(ASSIGNED TASK): Look through the data below, and copy each line that carries the word "beforeCreate".

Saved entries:
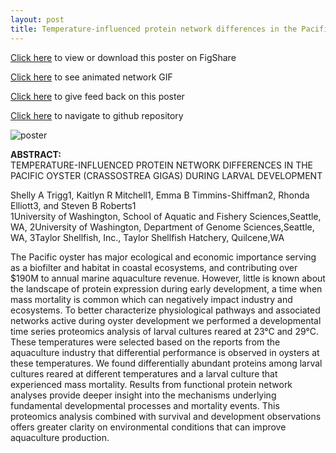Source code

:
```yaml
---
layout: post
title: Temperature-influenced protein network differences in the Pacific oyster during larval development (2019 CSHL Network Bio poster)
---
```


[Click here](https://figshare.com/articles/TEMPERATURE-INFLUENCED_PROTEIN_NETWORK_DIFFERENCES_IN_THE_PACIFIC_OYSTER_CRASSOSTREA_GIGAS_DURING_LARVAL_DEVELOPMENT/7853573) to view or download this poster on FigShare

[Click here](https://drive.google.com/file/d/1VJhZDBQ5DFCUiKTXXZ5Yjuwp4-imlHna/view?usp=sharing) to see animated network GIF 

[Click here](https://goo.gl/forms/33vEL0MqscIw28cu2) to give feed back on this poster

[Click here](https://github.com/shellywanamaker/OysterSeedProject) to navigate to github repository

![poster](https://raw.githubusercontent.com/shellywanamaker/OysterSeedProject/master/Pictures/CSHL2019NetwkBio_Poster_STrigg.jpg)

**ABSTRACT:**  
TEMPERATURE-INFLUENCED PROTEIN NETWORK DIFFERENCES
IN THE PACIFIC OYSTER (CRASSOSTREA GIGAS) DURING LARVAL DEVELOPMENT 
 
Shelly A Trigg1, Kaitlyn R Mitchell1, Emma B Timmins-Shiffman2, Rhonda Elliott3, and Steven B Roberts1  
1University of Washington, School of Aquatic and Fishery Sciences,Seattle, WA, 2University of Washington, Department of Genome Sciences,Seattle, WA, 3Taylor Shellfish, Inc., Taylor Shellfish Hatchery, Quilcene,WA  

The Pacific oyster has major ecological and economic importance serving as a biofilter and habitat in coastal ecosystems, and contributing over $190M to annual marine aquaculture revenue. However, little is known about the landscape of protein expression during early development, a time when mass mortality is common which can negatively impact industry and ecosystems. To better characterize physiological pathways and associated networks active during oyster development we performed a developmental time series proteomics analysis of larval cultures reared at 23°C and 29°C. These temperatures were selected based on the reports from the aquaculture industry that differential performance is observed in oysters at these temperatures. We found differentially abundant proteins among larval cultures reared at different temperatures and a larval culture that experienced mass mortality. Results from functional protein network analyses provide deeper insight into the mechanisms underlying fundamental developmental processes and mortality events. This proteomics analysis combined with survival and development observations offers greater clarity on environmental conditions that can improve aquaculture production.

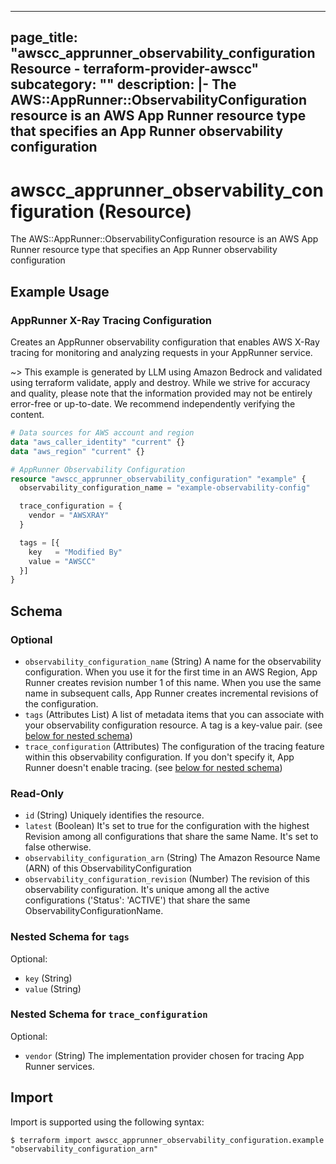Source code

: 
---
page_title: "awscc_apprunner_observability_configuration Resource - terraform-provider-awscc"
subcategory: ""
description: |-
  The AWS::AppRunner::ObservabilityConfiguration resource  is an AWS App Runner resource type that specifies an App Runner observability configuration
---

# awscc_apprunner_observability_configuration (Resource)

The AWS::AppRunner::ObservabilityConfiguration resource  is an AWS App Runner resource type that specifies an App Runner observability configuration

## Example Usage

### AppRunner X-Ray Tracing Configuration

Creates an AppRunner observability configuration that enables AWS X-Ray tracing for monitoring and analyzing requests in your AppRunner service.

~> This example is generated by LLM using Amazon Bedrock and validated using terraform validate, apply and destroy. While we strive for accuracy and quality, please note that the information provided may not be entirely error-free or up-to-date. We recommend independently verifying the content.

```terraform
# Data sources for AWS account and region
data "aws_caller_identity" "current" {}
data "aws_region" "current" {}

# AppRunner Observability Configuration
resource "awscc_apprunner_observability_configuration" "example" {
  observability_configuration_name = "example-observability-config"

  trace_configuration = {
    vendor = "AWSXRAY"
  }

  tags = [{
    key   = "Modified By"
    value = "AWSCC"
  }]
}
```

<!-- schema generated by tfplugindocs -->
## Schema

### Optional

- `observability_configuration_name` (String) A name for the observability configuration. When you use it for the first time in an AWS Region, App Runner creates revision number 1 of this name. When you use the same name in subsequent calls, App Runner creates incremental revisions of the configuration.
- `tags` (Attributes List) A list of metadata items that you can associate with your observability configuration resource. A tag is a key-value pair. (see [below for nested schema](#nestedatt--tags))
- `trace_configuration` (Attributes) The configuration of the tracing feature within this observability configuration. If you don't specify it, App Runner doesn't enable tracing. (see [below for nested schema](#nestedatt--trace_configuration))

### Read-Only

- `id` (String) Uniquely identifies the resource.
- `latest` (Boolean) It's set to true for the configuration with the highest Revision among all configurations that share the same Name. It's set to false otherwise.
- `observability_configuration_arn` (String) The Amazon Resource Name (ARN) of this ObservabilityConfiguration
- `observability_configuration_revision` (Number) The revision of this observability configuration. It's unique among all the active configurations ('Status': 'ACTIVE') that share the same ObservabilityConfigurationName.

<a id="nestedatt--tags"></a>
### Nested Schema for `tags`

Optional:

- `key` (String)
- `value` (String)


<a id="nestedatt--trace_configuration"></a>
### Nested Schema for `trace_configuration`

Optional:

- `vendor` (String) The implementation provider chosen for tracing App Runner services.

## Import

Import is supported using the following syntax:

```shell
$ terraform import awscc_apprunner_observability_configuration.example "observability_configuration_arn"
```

* * *

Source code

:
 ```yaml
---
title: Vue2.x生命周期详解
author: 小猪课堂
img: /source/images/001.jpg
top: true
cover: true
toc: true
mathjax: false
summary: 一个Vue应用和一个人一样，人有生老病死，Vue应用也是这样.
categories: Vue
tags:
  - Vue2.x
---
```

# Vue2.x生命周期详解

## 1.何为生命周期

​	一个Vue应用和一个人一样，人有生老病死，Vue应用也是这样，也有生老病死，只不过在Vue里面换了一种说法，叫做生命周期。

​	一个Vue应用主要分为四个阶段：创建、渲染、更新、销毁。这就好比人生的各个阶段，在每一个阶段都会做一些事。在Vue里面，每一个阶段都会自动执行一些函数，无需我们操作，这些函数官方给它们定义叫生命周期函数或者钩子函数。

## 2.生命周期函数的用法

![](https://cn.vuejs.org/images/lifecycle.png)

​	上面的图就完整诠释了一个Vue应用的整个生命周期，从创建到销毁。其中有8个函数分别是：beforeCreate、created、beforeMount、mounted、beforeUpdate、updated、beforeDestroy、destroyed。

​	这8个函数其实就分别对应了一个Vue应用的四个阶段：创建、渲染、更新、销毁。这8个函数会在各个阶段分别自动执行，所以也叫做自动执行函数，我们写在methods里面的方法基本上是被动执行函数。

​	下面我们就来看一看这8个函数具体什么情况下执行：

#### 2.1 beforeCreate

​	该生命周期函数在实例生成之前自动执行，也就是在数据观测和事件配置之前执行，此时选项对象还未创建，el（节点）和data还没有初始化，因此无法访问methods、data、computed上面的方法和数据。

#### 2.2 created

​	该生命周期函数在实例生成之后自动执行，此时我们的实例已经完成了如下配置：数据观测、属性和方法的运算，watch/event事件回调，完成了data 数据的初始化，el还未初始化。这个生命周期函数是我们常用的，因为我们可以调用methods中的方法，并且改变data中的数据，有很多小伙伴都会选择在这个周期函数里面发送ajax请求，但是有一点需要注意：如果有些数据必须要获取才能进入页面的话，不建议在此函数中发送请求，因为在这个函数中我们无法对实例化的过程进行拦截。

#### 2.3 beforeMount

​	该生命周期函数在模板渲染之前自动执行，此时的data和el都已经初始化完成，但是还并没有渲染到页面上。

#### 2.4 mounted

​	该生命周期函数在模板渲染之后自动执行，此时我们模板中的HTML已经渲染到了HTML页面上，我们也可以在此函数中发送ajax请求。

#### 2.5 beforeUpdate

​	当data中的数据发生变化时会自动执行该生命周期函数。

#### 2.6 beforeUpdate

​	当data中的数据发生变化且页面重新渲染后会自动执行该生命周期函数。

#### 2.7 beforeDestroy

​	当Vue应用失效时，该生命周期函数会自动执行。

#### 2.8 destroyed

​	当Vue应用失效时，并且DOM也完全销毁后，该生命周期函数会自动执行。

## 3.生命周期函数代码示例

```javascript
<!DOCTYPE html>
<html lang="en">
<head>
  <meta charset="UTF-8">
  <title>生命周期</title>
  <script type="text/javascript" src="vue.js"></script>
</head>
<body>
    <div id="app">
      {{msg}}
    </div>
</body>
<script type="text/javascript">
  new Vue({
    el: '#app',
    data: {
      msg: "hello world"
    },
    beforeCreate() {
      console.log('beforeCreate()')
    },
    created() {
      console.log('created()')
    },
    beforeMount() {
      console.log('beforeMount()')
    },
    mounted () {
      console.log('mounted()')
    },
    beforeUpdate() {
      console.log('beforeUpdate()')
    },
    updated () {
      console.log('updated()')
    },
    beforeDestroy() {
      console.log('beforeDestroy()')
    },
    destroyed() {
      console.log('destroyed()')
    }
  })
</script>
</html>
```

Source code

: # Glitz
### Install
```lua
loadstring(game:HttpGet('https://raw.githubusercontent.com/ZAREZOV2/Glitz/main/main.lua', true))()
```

...

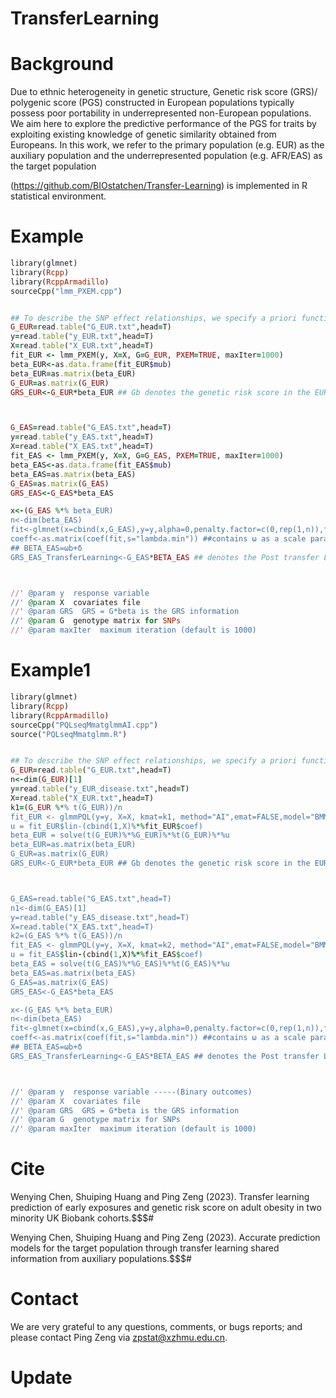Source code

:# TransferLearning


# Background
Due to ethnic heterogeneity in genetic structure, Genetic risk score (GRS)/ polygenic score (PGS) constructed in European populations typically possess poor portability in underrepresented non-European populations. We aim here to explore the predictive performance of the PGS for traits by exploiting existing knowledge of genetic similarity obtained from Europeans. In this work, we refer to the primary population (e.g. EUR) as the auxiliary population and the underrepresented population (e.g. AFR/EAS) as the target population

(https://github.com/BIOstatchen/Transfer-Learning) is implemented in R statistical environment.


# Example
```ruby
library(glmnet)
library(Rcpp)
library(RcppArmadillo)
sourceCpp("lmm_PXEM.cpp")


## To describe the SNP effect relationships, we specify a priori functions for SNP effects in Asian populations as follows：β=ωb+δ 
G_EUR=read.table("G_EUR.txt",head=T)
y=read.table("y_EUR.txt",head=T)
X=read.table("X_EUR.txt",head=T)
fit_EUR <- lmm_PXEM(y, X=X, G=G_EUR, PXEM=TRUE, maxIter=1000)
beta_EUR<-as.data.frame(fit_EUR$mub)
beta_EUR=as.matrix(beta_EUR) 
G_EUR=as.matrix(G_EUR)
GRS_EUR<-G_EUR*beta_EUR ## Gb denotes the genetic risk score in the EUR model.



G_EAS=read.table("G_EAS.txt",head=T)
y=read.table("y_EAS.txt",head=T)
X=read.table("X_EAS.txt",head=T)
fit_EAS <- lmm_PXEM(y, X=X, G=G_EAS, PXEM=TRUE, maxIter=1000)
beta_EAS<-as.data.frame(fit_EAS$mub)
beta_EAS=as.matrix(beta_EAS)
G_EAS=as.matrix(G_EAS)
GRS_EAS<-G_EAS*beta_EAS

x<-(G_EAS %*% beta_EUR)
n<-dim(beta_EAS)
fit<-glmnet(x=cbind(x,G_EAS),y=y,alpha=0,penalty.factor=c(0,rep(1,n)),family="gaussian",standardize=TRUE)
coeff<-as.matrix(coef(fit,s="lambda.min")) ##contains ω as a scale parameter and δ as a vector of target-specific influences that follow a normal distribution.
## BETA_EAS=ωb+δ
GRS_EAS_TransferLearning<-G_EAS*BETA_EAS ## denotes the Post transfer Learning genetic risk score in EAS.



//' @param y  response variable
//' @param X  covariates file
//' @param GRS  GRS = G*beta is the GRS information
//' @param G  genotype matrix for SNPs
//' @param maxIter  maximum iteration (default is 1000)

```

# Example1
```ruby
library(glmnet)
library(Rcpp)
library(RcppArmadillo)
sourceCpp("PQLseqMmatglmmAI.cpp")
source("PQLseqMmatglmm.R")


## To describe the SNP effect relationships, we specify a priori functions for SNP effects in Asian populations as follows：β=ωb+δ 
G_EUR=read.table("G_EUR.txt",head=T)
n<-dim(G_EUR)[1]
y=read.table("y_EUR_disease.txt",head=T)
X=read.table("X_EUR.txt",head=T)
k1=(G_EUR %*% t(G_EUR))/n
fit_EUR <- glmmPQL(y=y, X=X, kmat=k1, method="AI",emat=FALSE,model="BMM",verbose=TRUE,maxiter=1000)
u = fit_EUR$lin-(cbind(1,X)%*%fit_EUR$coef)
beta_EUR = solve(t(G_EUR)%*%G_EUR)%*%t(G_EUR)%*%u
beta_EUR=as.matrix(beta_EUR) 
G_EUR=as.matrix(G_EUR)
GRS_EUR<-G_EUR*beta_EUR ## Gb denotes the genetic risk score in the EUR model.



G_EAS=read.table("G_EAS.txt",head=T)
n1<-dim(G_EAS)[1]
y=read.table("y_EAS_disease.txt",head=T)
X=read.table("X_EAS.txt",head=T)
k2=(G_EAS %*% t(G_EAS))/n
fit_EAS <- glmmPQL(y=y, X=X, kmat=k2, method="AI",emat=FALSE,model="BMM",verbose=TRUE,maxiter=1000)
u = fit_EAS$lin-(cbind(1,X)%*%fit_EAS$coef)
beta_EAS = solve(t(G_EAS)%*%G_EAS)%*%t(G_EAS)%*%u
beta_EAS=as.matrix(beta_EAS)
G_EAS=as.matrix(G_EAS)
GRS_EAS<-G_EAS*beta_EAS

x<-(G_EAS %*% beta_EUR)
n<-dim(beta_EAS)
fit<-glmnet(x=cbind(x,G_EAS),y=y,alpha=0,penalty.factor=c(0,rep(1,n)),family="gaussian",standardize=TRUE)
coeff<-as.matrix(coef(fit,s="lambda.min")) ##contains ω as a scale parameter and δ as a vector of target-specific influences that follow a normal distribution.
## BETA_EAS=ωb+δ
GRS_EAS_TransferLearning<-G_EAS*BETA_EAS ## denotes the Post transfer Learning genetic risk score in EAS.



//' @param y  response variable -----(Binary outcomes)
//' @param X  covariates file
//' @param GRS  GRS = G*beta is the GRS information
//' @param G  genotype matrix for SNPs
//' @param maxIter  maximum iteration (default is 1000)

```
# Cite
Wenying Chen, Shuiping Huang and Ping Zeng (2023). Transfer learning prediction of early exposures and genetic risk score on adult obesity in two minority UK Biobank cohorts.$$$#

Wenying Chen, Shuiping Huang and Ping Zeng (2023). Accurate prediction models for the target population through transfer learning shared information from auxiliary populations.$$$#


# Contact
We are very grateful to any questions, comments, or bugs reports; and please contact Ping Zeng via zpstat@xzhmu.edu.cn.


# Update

(WORKED SOLUTION):
​	上面的图就完整诠释了一个Vue应用的整个生命周期，从创建到销毁。其中有8个函数分别是：beforeCreate、created、beforeMount、mounted、beforeUpdate、updated、beforeDestroy、destroyed。
#### 2.1 beforeCreate
    beforeCreate() {
      console.log('beforeCreate()')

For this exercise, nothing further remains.